Source DB:  PubMed          Journal:  Ann Clin Transl Neurol        ISSN: 2328-9503            Impact factor:   4.511


Introduction

With the development of neuroprotective drugs for Parkinson’s disease (PD), an early diagnosis of the disease is of paramount importance for minimizing/preventing dopaminergic neuronal loss as soon as possible. At prodromal stage, idiopathic REM sleep behavior disorder (iRBD) seems to be the strongest predictor for synucleinopathies.1, 2, 3, 4 This sleep disorder consists in the loss of muscle atonia during REM sleep, allowing patients to enact their dreams during REM sleep. The annual conversion rate from iRBD to an overt neurodegenerative syndrome is 6.3%; this rate raises to 73.5% after 12 years.5 In PD, the dysfunctional basal‐ganglia‐cortical circuitry is associated with timing distortions in the perception and production of rhythmic events.6, 7, 8, 9 Rhythmic disturbances can be detected in PD with sets of dedicated tests (perceptual and sensorimotor), such as the Battery for the Assessment of Auditory Sensorimotor and Timing Abilities (BAASTA).10 BAASTA can be easily administered via a tablet application in patients with PD,11 and has proven to be a sensitive and reliable tool.10, 12 An interesting possibility is that the first signs of a deterioration of basal‐ganglia‐cortical activity at a prodromal stage of PD may already manifest in a subtle but detectable impairment in fine rhythmic skills. We examined this possibility by testing rhythmic skills in patients with iRBD, compared to healthy controls and patients with PD. Other early markers such as olfaction, depressive, dysautonomic, apathic, motor and non‐motor symptoms, as well as dopamine transporter imagery abnormalities were also examined in relation to rhythmic skills.

Methods

Participants

Ninety‐seven participants, including 21 iRBD patients (4 females), 38 PD patients (9 females), and 38 healthy controls (9 females), matched for age, gender, and educational level were recruited for the study. Participants with iRBD were recruited at the sleep disorders department of the Beau Soleil Clinic in Montpellier (France). iRBD was confirmed after one‐night polysomnographic recordings in the sleep laboratory according to the criteria of the International Classification of Sleep Disorders, Second Edition,13 and confirmed by a sleep specialist (VCDC). None of the iRBD participants had drug‐induced RBD. All of them had a neurological evaluation to rule out the presence of other neurological or neurodegenerative diseases. Patients with PD were recruited in the Department of Neurology of the Beau Soleil Clinic and the Regional University Hospital of Montpellier (France). Diagnosis was established according to the Queen Square Brain Bank criteria.14 All patients were examined by movement disorder specialists (VCDC and CG) and were selected to be at stages 1–3 on the Hoehn and Yahr scale.15 Participants were kept on their usual medications during the evaluation.
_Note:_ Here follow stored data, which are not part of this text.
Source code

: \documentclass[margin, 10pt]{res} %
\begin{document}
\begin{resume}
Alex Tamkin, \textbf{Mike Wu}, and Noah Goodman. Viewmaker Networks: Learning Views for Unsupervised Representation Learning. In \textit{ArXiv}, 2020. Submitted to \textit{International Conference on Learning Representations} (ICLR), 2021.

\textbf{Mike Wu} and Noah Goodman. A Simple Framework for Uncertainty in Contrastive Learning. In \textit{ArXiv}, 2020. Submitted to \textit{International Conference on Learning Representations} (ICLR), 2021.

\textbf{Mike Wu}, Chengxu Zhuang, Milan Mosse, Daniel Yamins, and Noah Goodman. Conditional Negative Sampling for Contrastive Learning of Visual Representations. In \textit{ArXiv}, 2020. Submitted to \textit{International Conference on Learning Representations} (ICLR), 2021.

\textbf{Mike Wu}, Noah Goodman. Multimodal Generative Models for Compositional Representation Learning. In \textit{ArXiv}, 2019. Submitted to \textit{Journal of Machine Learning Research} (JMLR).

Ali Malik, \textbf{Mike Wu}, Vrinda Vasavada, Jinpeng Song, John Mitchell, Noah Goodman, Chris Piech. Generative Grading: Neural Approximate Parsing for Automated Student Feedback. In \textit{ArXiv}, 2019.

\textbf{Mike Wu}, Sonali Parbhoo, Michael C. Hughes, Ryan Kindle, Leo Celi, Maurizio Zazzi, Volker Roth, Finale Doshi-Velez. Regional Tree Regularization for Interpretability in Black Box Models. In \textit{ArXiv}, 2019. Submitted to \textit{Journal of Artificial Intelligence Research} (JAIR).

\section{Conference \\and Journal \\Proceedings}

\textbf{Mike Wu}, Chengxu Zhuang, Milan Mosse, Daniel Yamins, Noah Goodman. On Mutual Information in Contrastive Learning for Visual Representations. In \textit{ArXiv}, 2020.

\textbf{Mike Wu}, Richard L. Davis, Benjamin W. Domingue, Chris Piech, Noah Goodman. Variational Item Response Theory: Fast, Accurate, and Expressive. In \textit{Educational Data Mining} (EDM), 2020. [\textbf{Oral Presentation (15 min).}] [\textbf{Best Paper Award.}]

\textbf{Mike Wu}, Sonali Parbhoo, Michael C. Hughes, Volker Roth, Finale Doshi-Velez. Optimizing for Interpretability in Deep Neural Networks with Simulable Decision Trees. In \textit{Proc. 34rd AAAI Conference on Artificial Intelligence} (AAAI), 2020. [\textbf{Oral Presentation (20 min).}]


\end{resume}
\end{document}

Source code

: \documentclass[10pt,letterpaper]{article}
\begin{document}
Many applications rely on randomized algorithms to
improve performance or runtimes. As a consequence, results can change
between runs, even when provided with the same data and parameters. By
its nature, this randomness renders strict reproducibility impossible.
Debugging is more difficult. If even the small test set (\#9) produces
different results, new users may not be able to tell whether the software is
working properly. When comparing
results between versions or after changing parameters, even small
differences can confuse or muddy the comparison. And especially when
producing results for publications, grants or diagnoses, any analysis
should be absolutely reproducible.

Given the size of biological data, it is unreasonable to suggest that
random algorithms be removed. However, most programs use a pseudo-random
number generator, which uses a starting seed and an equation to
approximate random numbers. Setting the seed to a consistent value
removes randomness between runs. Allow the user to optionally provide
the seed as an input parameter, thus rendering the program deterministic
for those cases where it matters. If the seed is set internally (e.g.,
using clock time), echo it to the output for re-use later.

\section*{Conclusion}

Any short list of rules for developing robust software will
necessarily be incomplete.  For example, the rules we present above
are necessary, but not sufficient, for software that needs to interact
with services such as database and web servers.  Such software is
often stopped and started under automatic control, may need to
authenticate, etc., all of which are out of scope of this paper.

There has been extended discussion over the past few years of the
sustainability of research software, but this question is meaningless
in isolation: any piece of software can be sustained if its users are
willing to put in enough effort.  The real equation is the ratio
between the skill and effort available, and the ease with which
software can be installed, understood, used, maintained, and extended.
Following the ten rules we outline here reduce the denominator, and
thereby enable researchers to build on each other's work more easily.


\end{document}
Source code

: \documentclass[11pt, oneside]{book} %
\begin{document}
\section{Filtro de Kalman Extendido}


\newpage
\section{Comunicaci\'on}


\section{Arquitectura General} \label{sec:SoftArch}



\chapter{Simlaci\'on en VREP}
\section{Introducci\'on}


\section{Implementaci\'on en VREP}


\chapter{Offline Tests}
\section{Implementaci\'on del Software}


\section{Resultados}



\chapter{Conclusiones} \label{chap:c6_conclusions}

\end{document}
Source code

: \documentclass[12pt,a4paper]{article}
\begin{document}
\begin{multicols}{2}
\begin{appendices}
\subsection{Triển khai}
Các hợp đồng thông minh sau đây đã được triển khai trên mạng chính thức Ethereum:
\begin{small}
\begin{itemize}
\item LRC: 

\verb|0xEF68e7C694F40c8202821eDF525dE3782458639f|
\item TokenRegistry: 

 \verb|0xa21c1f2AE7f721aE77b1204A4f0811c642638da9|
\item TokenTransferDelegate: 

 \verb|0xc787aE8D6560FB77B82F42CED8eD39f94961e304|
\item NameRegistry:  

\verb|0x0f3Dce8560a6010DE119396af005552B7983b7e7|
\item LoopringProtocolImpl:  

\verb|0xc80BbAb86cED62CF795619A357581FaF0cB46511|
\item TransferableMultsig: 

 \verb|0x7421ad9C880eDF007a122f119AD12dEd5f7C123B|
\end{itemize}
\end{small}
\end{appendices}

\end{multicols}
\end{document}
Nineteen (50%) out of 38 patients with PD complained about ongoing RBD.16 They did not have polysomnography to confirm RBD; however,  they were considered as probable RBD (pRBD). Controls were community‐dwelling adults recruited via the volunteers’ database of the Clinical Investigation Centre of the Montpellier University Hospital. They had no history of neurological or psychiatric disorders, no sleep complaint, and displayed no parkinsonian symptoms on physical examination. The study was approved by the National Ethics Committee (CPP Sud Méditérannée III, Nîmes, France, ID‐RCB: 2013‐A01265‐40). All participants (patients and controls) gave written informed consent to participate.

Procedure

All participants had a neurological and a psychopathological evaluation, an olfaction assessment, and were tested for rhythmic skills. Participants with iRBD also performed dopamine transporter imaging.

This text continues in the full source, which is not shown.